Bianco is right - still supported in the tools and, looking at our roadmap, will continue to be. The XK-1A is relatively low power, physically quite small and very suitable for embedding into projects/prototypes as it provides a useful amount of I/O on headers.

XK-1A also has xScope enabled too - very handy for debugging in system at a high level (gives you the ability to do very low intrusive printing and also set probes to view variables in your code graphically in real time or offline..). A very addictive/powerful debug feature which many would not be without!]


[EDIT] - OOPS! My mistake - got confused between between XK-1A and XC-1A!


With regard to the original question:

Code: Select all

Is the hardware still relevant, or should I get a newer board? 
The XC-1A (G4 based using FTDI) is still supported by the tools but the G4 in general is not recommended for new designs. I wouldn't recommend buying one either (if you can still source them as no more stock is being built) - there are more up to date boards like slicekit.
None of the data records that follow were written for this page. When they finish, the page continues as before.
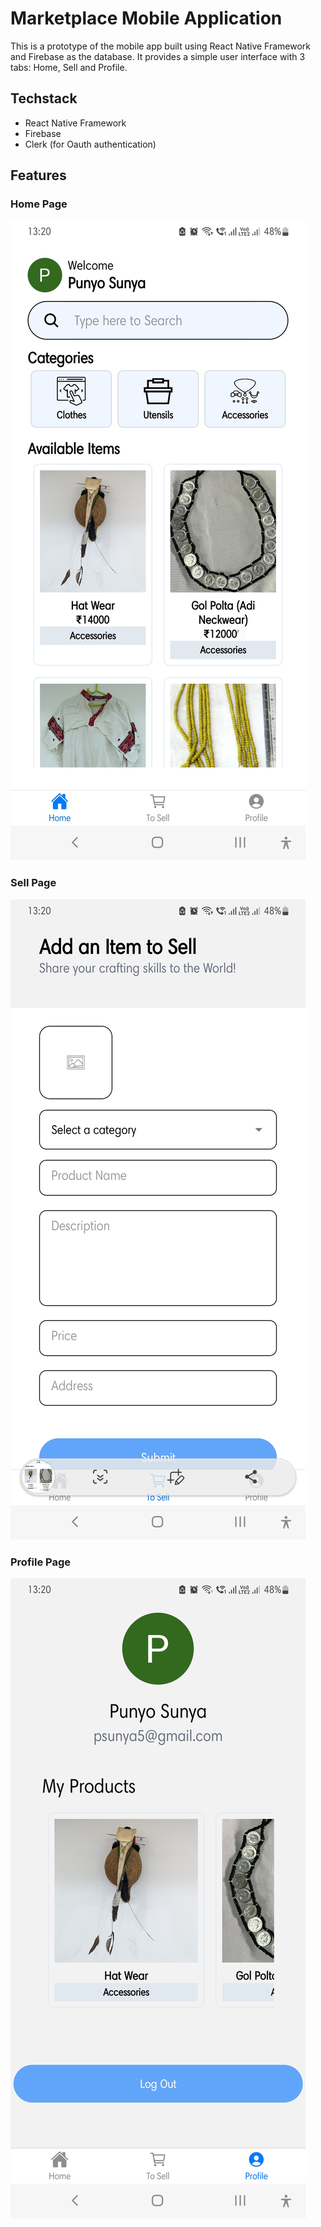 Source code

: # Marketplace Mobile Application

This is a prototype of the mobile app built using React Native Framework and Firebase as the database. It provides a simple user interface with 3 tabs: Home, Sell and Profile.

## Techstack
- React Native Framework
- Firebase
- Clerk (for Oauth authentication)

## Features
### Home Page
![](https://github.com/1ochaku/Sunland-Finds/blob/main/Home%20Page.jpg)

### Sell Page
![](https://github.com/1ochaku/Sunland-Finds/blob/main/Sell%20Page.jpg)

### Profile Page
![](https://github.com/1ochaku/Sunland-Finds/blob/main/Profile%20Page.jpg)

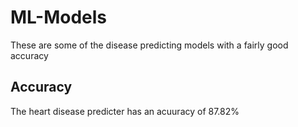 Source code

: # ML-Models
These are some of the disease predicting models with a fairly good accuracy
## Accuracy
The heart disease predicter has an acuuracy of 87.82%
The XC-1A board is supported by 13.2 tools so you can compile build and debug stuff fine although you will miss out on the xScope feature that I raved about before. Any code you write for XC-1A will be highly portable to other XMOS devices (obviously acknowledging resource count differences such as clock speed differences, core count etc.) but when think about your own hardware, definitely go with a newer device.